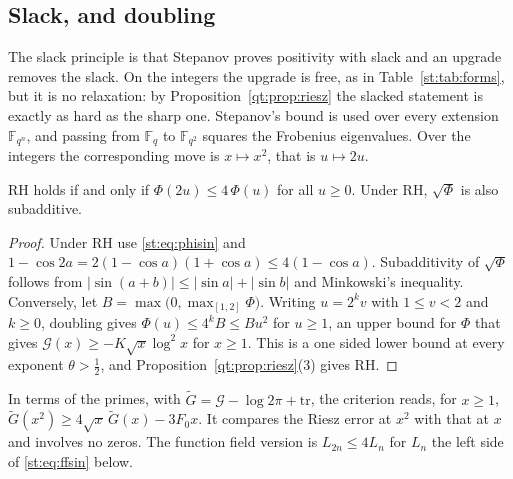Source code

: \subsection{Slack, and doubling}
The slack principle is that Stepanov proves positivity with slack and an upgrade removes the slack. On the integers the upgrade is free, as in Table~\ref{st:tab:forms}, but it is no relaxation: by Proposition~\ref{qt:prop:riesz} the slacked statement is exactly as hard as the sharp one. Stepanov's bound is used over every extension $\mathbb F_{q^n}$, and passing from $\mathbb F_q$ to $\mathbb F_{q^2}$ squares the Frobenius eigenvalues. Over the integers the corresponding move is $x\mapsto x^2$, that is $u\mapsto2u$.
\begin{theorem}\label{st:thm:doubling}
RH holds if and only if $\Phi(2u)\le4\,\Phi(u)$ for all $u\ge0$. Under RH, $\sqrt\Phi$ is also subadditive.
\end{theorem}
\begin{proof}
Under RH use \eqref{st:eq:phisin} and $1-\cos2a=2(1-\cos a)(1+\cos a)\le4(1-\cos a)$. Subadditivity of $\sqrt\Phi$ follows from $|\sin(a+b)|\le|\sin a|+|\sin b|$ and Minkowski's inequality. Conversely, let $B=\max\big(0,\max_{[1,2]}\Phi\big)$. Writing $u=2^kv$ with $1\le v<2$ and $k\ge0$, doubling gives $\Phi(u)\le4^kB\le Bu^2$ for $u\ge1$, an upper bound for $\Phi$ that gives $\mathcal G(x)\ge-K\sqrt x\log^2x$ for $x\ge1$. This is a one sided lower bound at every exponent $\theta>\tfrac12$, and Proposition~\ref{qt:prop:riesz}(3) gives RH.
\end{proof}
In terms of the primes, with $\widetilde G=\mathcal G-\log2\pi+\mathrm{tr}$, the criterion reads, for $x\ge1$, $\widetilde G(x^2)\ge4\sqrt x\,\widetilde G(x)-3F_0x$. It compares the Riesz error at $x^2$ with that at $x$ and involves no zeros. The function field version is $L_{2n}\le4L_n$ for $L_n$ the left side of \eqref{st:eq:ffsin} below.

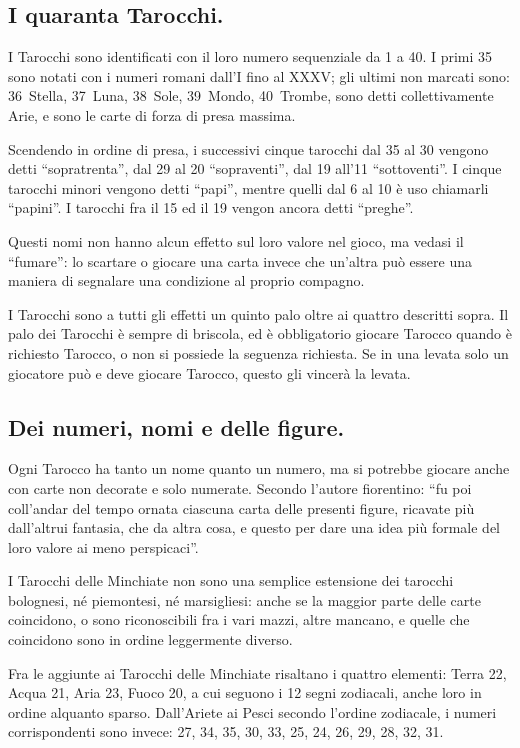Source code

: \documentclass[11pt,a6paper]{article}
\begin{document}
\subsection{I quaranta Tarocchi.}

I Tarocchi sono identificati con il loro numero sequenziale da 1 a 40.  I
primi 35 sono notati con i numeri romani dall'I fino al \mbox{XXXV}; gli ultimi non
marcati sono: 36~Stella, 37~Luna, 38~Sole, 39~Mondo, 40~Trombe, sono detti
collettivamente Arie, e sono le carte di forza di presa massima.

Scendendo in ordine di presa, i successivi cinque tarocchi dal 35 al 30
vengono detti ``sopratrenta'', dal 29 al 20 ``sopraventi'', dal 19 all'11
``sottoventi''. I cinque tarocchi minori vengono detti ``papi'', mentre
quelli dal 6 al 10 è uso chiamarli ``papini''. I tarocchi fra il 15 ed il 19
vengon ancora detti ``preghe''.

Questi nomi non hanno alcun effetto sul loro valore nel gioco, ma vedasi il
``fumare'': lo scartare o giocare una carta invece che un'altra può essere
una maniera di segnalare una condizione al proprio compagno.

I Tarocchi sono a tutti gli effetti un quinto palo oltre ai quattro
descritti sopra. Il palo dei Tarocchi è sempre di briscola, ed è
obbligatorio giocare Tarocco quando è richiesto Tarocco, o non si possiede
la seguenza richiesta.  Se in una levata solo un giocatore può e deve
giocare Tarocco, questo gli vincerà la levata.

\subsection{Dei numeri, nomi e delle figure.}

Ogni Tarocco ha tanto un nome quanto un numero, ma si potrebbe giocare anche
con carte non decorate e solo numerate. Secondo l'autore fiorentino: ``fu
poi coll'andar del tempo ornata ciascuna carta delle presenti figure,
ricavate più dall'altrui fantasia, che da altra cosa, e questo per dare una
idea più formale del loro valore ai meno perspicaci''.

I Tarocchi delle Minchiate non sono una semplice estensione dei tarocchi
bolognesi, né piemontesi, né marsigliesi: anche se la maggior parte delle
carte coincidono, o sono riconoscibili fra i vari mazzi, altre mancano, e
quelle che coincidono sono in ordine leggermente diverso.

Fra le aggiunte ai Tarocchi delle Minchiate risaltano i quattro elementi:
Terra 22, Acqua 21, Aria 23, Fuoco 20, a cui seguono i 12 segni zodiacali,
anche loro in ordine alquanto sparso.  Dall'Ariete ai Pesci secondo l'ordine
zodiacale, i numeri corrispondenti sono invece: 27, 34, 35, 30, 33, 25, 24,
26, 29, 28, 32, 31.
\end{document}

+ + + + +

YOUR TASK:
Scan the material above for lines holding "valore" and copy each of them.

SOLUTION:
Questi nomi non hanno alcun effetto sul loro valore nel gioco, ma vedasi il
idea più formale del loro valore ai meno perspicaci''.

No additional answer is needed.